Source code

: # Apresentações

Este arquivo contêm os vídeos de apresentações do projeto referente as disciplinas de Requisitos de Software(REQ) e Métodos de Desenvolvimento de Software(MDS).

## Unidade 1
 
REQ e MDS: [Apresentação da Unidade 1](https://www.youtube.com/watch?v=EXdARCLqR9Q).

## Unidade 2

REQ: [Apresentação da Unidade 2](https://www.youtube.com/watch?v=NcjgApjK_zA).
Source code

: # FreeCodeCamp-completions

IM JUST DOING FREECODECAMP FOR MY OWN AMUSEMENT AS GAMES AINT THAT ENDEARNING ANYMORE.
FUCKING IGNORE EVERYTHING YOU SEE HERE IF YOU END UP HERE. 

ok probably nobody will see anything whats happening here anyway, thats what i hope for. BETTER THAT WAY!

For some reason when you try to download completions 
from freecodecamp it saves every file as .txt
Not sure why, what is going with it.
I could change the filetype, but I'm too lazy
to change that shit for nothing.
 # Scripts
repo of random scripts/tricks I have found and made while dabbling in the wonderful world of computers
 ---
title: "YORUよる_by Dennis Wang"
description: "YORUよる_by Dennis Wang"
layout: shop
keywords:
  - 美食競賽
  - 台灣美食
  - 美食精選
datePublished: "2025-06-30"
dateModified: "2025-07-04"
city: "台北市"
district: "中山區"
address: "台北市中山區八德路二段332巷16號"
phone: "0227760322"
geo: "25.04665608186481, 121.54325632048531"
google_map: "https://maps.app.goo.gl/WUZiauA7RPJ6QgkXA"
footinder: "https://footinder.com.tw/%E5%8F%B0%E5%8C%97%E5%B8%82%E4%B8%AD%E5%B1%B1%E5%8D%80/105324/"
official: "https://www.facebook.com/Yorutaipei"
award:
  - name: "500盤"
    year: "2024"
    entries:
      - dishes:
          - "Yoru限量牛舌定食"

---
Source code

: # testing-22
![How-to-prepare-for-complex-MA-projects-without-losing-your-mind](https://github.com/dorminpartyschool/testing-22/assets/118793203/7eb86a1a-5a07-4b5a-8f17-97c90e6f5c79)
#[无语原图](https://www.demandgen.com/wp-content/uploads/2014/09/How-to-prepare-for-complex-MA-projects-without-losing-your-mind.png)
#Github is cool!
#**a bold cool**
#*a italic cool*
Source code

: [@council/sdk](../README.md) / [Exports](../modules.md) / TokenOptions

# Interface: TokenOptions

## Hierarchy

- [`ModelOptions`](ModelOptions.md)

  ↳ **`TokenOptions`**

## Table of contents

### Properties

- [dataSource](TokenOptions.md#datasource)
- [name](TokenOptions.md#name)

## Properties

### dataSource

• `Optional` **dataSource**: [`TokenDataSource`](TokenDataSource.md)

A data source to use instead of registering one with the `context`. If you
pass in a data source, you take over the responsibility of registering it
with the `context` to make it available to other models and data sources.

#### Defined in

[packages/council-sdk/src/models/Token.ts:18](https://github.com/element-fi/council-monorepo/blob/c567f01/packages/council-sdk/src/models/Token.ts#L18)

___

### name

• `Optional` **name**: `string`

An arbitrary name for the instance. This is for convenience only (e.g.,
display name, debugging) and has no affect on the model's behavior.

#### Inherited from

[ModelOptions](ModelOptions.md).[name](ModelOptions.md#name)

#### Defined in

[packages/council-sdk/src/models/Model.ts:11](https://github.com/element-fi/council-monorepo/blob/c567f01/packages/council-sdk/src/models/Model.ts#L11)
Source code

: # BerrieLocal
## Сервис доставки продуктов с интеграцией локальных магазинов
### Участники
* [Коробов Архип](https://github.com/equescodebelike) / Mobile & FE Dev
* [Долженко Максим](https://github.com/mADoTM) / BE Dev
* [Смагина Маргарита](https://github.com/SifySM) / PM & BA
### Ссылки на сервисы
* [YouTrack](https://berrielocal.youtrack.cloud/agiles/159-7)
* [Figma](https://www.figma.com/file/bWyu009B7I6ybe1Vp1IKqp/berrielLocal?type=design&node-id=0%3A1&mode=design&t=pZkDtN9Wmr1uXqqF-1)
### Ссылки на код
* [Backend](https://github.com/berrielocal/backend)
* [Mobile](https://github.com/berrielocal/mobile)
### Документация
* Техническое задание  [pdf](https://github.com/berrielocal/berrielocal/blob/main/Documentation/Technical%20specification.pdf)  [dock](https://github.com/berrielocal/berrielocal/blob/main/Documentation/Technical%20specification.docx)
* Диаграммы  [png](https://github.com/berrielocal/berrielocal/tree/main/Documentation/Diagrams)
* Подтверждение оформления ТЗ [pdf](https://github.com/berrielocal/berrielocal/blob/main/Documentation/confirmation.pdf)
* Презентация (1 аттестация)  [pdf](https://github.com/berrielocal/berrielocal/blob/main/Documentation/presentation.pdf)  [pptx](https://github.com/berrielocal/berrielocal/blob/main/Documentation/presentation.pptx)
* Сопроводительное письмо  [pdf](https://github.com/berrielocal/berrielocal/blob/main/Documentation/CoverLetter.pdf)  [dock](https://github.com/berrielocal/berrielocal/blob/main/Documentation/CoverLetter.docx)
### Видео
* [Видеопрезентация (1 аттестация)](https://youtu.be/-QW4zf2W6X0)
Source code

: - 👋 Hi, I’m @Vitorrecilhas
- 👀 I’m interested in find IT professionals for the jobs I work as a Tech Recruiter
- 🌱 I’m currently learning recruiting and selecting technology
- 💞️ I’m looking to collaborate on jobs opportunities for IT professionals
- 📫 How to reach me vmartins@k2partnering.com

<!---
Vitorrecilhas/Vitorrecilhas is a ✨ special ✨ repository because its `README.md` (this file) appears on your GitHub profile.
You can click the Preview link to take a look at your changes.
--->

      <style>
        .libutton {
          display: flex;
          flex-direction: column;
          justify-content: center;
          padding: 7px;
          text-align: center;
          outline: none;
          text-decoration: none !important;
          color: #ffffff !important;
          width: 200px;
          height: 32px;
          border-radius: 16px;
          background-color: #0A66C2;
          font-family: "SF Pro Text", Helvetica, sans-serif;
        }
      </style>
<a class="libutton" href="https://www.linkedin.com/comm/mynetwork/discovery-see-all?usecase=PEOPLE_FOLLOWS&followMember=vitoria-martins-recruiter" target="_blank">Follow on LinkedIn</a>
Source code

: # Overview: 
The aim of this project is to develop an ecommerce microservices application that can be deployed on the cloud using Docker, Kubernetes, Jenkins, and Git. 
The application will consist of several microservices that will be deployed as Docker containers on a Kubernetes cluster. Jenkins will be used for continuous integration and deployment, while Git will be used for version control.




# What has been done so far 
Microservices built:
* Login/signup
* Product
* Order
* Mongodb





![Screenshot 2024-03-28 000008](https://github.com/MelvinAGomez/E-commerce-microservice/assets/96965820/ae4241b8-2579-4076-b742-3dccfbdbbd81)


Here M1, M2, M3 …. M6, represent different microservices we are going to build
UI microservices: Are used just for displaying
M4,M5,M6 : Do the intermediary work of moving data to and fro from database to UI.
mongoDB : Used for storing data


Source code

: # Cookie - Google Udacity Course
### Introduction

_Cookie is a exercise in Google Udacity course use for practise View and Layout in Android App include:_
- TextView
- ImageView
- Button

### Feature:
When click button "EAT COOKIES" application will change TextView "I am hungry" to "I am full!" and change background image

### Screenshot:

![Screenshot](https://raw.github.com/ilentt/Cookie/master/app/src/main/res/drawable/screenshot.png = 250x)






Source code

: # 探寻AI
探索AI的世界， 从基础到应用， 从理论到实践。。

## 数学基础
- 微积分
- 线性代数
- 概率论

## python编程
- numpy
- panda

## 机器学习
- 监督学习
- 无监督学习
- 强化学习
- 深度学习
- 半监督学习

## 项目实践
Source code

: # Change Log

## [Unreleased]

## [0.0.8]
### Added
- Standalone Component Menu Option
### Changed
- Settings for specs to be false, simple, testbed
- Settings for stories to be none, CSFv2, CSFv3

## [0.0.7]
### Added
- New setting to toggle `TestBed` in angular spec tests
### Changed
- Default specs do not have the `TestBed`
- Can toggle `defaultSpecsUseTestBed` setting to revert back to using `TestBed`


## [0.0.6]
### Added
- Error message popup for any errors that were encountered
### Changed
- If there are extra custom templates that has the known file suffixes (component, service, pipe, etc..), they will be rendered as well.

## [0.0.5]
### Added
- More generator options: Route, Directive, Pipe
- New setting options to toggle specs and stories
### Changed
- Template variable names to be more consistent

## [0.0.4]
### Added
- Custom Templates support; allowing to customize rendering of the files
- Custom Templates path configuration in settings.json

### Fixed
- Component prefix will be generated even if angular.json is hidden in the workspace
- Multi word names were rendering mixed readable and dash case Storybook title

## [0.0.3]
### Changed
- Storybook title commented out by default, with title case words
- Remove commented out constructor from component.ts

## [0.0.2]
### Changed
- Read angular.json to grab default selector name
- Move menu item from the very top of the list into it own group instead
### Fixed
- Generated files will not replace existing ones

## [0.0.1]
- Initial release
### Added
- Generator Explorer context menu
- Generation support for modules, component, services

::::::::

▸ To do
Extract the lines of the preceding material that run from the line with "#### Inherited from" through the line with "### Участники", inclusive, reproducing them exactly and adding nothing.

▸ Answer space
#### Inherited from

[ModelOptions](ModelOptions.md).[name](ModelOptions.md#name)

#### Defined in

[packages/council-sdk/src/models/Model.ts:11](https://github.com/element-fi/council-monorepo/blob/c567f01/packages/council-sdk/src/models/Model.ts#L11)
Source code

: # BerrieLocal
## Сервис доставки продуктов с интеграцией локальных магазинов
### Участники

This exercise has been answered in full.